_Exercise directions_: Each line that includes the word "well" should be copied from the records.

_Given data_:
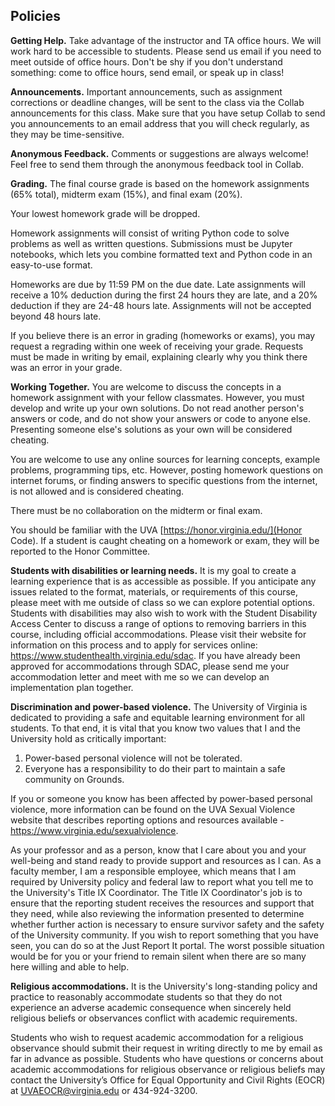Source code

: ## Policies

**Getting Help.** Take advantage of the instructor and TA office hours. We will work hard to be accessible to students. Please send us email if you need to meet outside of office hours. Don't be shy if you don't understand something: come to office hours, send email, or speak up in class!

**Announcements.** Important announcements, such as assignment corrections or deadline changes, will be sent to the class via the Collab announcements for this class. Make sure that you have setup Collab to send you announcements to an email address that you will check regularly, as they may be time-sensitive.

**Anonymous Feedback.** Comments or suggestions are always welcome! Feel free to send them through the anonymous feedback tool in Collab.

**Grading.** The final course grade is based on the homework assignments (65% total), midterm exam (15%), and final exam (20%).

Your lowest homework grade will be dropped.

Homework assignments will consist of writing Python code to solve problems as well as written questions. Submissions must be Jupyter notebooks, which lets you combine formatted text and Python code in an easy-to-use format.

Homeworks are due by 11:59 PM on the due date. Late assignments will receive a 10% deduction during the first 24 hours they are late, and a 20% deduction if they are 24-48 hours late. Assignments will not be accepted beyond 48 hours late.

If you believe there is an error in grading (homeworks or exams), you may request a regrading within one week of receiving your grade. Requests must be made in writing by email, explaining clearly why you think there was an error in your grade.

**Working Together.** You are welcome to discuss the concepts in a homework assignment with
your fellow classmates. However, you must develop and write up your own solutions. Do not read
another person's answers or code, and do not show your answers or code to anyone else. Presenting
someone else's solutions as your own will be considered cheating.

You are welcome to use any online sources for learning concepts, example
problems, programming tips, etc. However, posting homework questions on internet
forums, or finding answers to specific questions from the internet, is not
allowed and is considered cheating.

There must be no collaboration on the midterm or final exam.

You should be familiar with the UVA [https://honor.virginia.edu/](Honor Code). If a student
is caught cheating on a homework or exam, they will be reported to the Honor Committee.

**Students with disabilities or learning needs.**
It is my goal to create a learning experience that is as accessible as possible. If you anticipate any issues related to the format, materials, or requirements of this course, please meet with me outside of class so we can explore potential options. Students with disabilities may also wish to work with the Student Disability Access Center to discuss a range of options to removing barriers in this course, including official accommodations. Please visit their website for information on this process and to apply for services online: https://www.studenthealth.virginia.edu/sdac. If you have already been approved for accommodations through SDAC, please send me your accommodation letter and meet with me so we can develop an implementation plan together.

**Discrimination and power-based violence.**
The University of Virginia is dedicated to providing a safe and equitable learning environment for all students. To that end, it is vital that you know two values that I and the University hold as critically important:

1. Power-based personal violence will not be tolerated.
2. Everyone has a responsibility to do their part to maintain a safe community on Grounds.

If you or someone you know has been affected by power-based personal violence, more information can be found on the UVA Sexual Violence website that describes reporting options and resources available - https://www.virginia.edu/sexualviolence.

As your professor and as a person, know that I care about you and your well-being and stand ready to provide support and resources as I can. As a faculty member, I am a responsible employee, which means that I am required by University policy and federal law to report what you tell me to the University's Title IX Coordinator. The Title IX Coordinator's job is to ensure that the reporting student receives the resources and support that they need, while also reviewing the information presented to determine whether further action is necessary to ensure survivor safety and the safety of the University community. If you wish to report something that you have seen, you can do so at the Just Report It portal. The worst possible situation would be for you or your friend to remain silent when there are so many here willing and able to help.

**Religious accommodations.**
It is the University's long-standing policy and practice to reasonably accommodate students so that they do not experience an adverse academic consequence when sincerely held religious beliefs or observances conflict with academic requirements.

Students who wish to request academic accommodation for a religious observance should submit their request in writing directly to me by email as far in advance as possible. Students who have questions or concerns about academic accommodations for religious observance or religious beliefs may contact the University’s Office for Equal Opportunity and Civil Rights (EOCR) at <UVAEOCR@virginia.edu> or 434-924-3200.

_Task output_:
Homework assignments will consist of writing Python code to solve problems as well as written questions. Submissions must be Jupyter notebooks, which lets you combine formatted text and Python code in an easy-to-use format.
As your professor and as a person, know that I care about you and your well-being and stand ready to provide support and resources as I can. As a faculty member, I am a responsible employee, which means that I am required by University policy and federal law to report what you tell me to the University's Title IX Coordinator. The Title IX Coordinator's job is to ensure that the reporting student receives the resources and support that they need, while also reviewing the information presented to determine whether further action is necessary to ensure survivor safety and the safety of the University community. If you wish to report something that you have seen, you can do so at the Just Report It portal. The worst possible situation would be for you or your friend to remain silent when there are so many here willing and able to help.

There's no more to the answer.